Mardi 14 janvier, l’association évangélique internationale Portes Ouvertes alertait sur la fermeture de toutes les églises protestantes évangéliques, à l’exception d’une seule, en Algérie. Ces 47 lieux de culte ont officiellement été jugés « non conformes à la réglementation » par les autorités, au grand dam des fidèles obligés de prier chez eux.
Comme un peu partout en Algérie, l’Église protestante d’Akbou, en Kabylie, où elle avait ses habitudes, a été fermée par les autorités algériennes depuis plusieurs années pour « non-conformité avec la loi ». En conséquence, Dalila et sa famille préfèrent prier à la maison. « Tous les coreligionnaires de la région se retrouvent chez une famille et prient ensemble ; ce qui compte, c’est de communiquer avec Dieu », dit-elle sereinement.

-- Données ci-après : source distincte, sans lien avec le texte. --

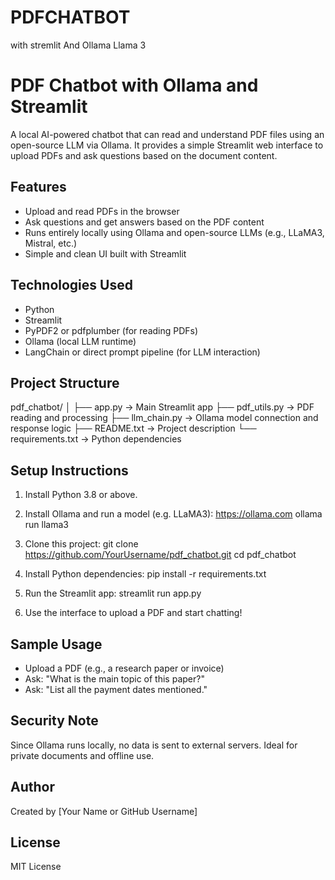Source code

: # PDFCHATBOT
with stremlit 
And Ollama Llama 3

PDF Chatbot with Ollama and Streamlit
=====================================

A local AI-powered chatbot that can read and understand PDF files using an open-source LLM via Ollama. It provides a simple Streamlit web interface to upload PDFs and ask questions based on the document content.

Features
--------
- Upload and read PDFs in the browser
- Ask questions and get answers based on the PDF content
- Runs entirely locally using Ollama and open-source LLMs (e.g., LLaMA3, Mistral, etc.)
- Simple and clean UI built with Streamlit

Technologies Used
-----------------
- Python
- Streamlit
- PyPDF2 or pdfplumber (for reading PDFs)
- Ollama (local LLM runtime)
- LangChain or direct prompt pipeline (for LLM interaction)

Project Structure
-----------------
pdf_chatbot/
│
├── app.py               -> Main Streamlit app
├── pdf_utils.py         -> PDF reading and processing
├── llm_chain.py         -> Ollama model connection and response logic
├── README.txt           -> Project description
└── requirements.txt     -> Python dependencies

Setup Instructions
------------------
1. Install Python 3.8 or above.

2. Install Ollama and run a model (e.g. LLaMA3):
       https://ollama.com
       ollama run llama3

3. Clone this project:
       git clone https://github.com/YourUsername/pdf_chatbot.git
       cd pdf_chatbot

4. Install Python dependencies:
       pip install -r requirements.txt

5. Run the Streamlit app:
       streamlit run app.py

6. Use the interface to upload a PDF and start chatting!

Sample Usage
------------
- Upload a PDF (e.g., a research paper or invoice)
- Ask: "What is the main topic of this paper?"
- Ask: "List all the payment dates mentioned."

Security Note
-------------
Since Ollama runs locally, no data is sent to external servers.
Ideal for private documents and offline use.

Author
------
Created by [Your Name or GitHub Username]

License
-------
MIT License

Si ces familles se réunissent dans des endroits privés pour prier, c’est qu’en dehors du siège principal de l’Église protestante d’Algérie (EPA) – la principale organisation protestante, historiquement « reconnue » par le gouvernement en 2011 et fédérant des communautés de différentes tendances –, situé au cœur d’Alger et comprenant une église où peuvent encore se tenir des prières les vendredis et dimanche, il n’existe plus de lieu de culte protestant légalement ouvert dans le pays.
Sur 48 églises affiliées directement à l’association EPA et une dizaine d’autres qui étaient ouvertes sans attache, toutes sont désormais fermées. Jugés non conformes à la loi portant sur l’« exercice de culte non-musulman », ces lieux de culte ont été interdits d’accès par les autorités.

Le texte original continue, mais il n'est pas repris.